YOUR ASSIGNMENT
Nothing outside the range below should be printed. Output exactly the lines from the line with "Here is my C.sublime-settings as an example" to the line with "- include_dirs: List", both included.

SUPPLIED DATA
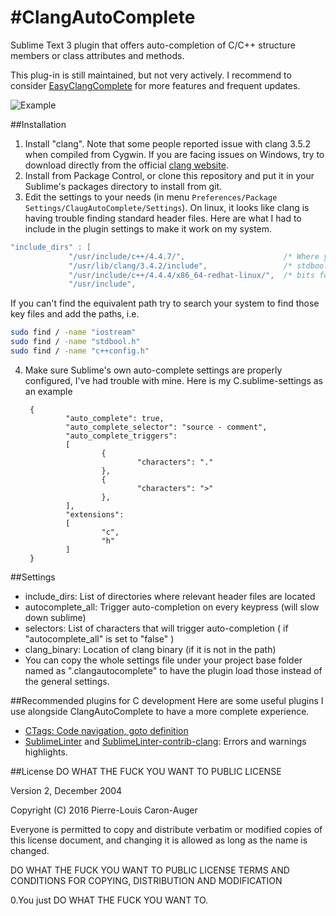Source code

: #ClangAutoComplete
=================

Sublime Text 3 plugin that offers auto-completion of C/C++ structure members or class attributes and methods.

This plug-in is still maintained, but not very actively. I recommend to consider [EasyClangComplete](https://packagecontrol.io/packages/EasyClangComplete) for more features and frequent updates.

![Example](example.png)

##Installation

1. Install "clang". Note that some people reported issue with clang 3.5.2 when compiled from Cygwin. If you are facing issues on Windows, try to download directly from the official [clang website](http://llvm.org/releases/download.html).
2. Install from Package Control, or clone this repository and put it in your Sublime's packages directory to install from git.
3. Edit the settings to your needs (in menu `Preferences/Package Settings/ClaugAutoComplete/Settings`). On linux, it looks like clang is having trouble finding standard header files. Here are what I had to include in the plugin settings to make it work on my system.
        
 ```C
 "include_dirs" : [
              "/usr/include/c++/4.4.7/",                      /* Where you find iostream, vector, etc. */
              "/usr/lib/clang/3.4.2/include",                 /* stdbool, etc */
              "/usr/include/c++/4.4.4/x86_64-redhat-linux/",  /* bits folder */
              "/usr/include",
 ```
 
 If you can't find the equivalent path try to search your system to find those key files and add the paths, i.e.
 
 ```bash
sudo find / -name "iostream"
sudo find / -name "stdbool.h"
sudo find / -name "c++config.h"
 ```
        
4. Make sure Sublime's own auto-complete settings are properly configured, I've had trouble with mine.
Here is my C.sublime-settings as an example


        {
                "auto_complete": true,
                "auto_complete_selector": "source - comment",
                "auto_complete_triggers":
                [
                        {
                                "characters": "."
                        },
                        {
                                "characters": ">"
                        },
                ],
                "extensions":
                [
                        "c",
                        "h"
                ]
        }


##Settings

 - include_dirs: List of directories where relevant header files are located
 - autocomplete_all: Trigger auto-completion on every keypress (will slow down sublime)
 - selectors: List of characters that will trigger auto-completion ( if "autocomplete_all" is set to "false" )
 - clang_binary: Location of clang binary (if it is not in the path)
 - You can copy the whole settings file under your project base folder named as ".clangautocomplete" to have the plugin load those instead of the general settings.

##Recommended plugins for C development
Here are some useful plugins I use alongside ClangAutoComplete to have a more complete experience.
- [CTags: Code navigation, goto definition](https://packagecontrol.io/packages/CTags)
- [SublimeLinter](https://packagecontrol.io/packages/SublimeLinter) and [SublimeLinter-contrib-clang](https://packagecontrol.io/packages/SublimeLinter-contrib-clang): Errors and warnings highlights. 
 
##License
DO WHAT THE FUCK YOU WANT TO PUBLIC LICENSE

Version 2, December 2004

Copyright (C) 2016 Pierre-Louis Caron-Auger

Everyone is permitted to copy and distribute verbatim or modified copies of this license document, and changing it is allowed as long as the name is changed.

DO WHAT THE FUCK YOU WANT TO PUBLIC LICENSE TERMS AND CONDITIONS FOR COPYING, DISTRIBUTION AND MODIFICATION

0.You just DO WHAT THE FUCK YOU WANT TO.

RESPONSE BELOW
Here is my C.sublime-settings as an example


        {
                "auto_complete": true,
                "auto_complete_selector": "source - comment",
                "auto_complete_triggers":
                [
                        {
                                "characters": "."
                        },
                        {
                                "characters": ">"
                        },
                ],
                "extensions":
                [
                        "c",
                        "h"
                ]
        }


##Settings

 - include_dirs: List of directories where relevant header files are located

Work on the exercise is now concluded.